Rendered images with source text

-*-*-

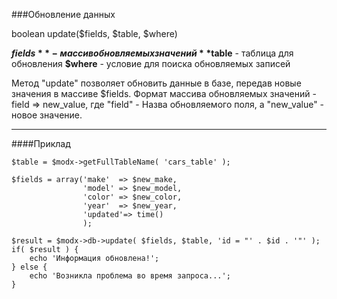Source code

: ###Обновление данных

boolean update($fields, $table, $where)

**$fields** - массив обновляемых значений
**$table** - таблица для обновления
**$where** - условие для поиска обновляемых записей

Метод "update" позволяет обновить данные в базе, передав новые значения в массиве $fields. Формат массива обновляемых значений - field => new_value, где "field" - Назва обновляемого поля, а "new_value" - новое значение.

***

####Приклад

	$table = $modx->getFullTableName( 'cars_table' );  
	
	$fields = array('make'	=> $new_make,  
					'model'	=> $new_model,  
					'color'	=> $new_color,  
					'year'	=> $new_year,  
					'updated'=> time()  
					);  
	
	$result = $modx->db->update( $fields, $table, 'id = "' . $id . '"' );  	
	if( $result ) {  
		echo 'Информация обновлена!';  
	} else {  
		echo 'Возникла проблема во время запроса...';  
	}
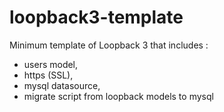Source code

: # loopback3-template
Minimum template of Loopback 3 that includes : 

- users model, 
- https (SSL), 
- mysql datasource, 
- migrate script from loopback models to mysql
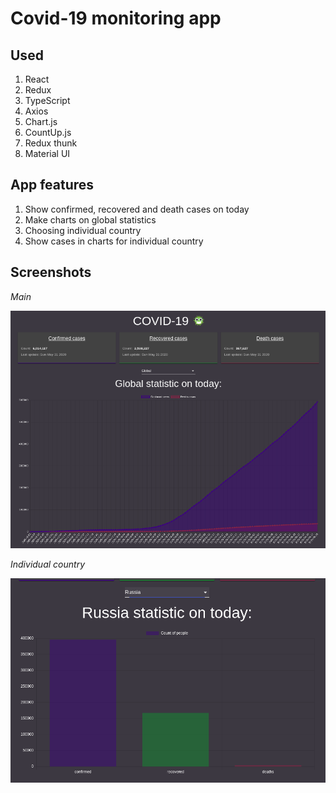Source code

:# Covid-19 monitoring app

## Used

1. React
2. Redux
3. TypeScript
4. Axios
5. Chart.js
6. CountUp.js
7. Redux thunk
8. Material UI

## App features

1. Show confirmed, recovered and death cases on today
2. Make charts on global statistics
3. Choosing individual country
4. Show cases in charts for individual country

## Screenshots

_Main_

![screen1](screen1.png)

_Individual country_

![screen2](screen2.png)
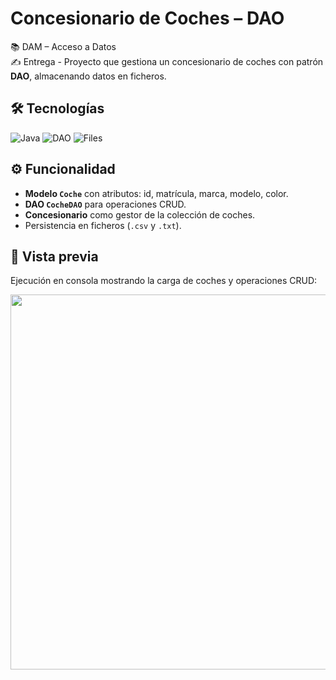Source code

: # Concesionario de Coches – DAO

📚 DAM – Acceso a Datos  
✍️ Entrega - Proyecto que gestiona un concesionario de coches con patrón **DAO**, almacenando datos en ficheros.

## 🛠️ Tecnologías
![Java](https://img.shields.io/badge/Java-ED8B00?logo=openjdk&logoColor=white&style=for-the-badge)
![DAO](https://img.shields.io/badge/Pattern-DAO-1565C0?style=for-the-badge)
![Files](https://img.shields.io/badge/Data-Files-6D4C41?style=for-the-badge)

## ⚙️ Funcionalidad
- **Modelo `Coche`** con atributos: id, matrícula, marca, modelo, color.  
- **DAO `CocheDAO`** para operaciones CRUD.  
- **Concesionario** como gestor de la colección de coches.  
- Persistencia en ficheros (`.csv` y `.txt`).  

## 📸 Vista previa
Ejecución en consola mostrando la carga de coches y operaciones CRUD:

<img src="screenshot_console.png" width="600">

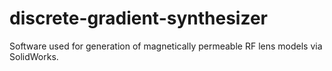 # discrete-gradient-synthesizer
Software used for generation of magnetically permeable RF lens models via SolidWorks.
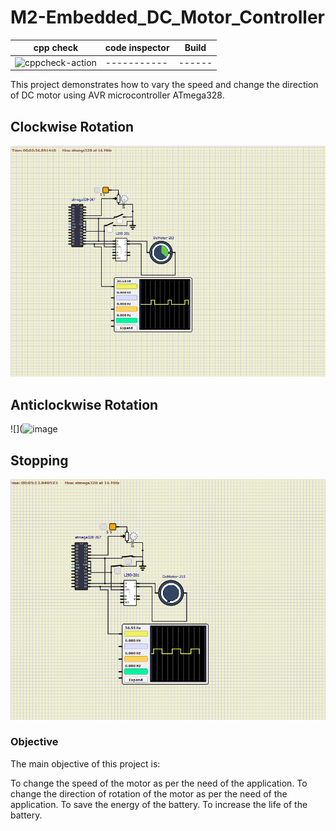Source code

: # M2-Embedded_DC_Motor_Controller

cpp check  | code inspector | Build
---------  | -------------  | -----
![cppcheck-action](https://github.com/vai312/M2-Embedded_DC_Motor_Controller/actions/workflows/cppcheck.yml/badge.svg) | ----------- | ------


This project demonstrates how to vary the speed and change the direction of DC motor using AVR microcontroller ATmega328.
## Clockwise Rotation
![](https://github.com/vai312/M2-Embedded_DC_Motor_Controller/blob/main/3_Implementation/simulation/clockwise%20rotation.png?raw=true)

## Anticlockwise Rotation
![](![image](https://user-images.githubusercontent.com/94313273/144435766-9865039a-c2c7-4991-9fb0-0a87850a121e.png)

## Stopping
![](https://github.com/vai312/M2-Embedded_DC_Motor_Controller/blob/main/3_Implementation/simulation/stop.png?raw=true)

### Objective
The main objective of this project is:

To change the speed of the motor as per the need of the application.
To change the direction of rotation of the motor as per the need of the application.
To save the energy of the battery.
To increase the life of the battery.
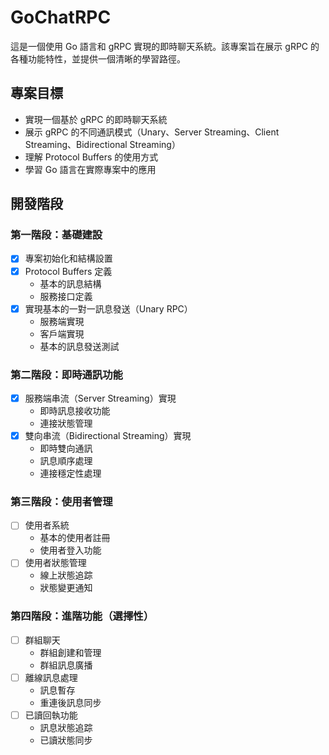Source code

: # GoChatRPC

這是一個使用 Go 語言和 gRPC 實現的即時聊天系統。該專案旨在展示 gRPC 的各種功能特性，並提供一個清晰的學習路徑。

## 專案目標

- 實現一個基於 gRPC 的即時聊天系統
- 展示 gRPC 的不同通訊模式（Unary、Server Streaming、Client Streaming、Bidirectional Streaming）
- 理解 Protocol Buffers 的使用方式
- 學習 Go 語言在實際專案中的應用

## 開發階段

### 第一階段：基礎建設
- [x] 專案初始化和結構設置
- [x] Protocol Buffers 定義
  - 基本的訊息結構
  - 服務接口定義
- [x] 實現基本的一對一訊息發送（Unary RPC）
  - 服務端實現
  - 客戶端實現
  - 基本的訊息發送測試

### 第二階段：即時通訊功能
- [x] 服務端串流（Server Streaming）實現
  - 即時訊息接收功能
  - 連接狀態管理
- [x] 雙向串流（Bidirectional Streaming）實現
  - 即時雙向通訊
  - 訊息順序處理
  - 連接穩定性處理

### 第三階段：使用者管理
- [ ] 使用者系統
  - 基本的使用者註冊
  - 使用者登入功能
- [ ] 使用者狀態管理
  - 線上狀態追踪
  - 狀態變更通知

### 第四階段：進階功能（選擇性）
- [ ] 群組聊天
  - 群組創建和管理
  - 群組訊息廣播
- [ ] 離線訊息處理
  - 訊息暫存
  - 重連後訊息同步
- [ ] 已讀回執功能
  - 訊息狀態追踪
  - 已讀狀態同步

-*-*-

→ **Your instructions**: I need each line of the entries that holds the string "Server" located and copied.

→ **Answer for the task**:
- 展示 gRPC 的不同通訊模式（Unary、Server Streaming、Client Streaming、Bidirectional Streaming）
- [x] 服務端串流（Server Streaming）實現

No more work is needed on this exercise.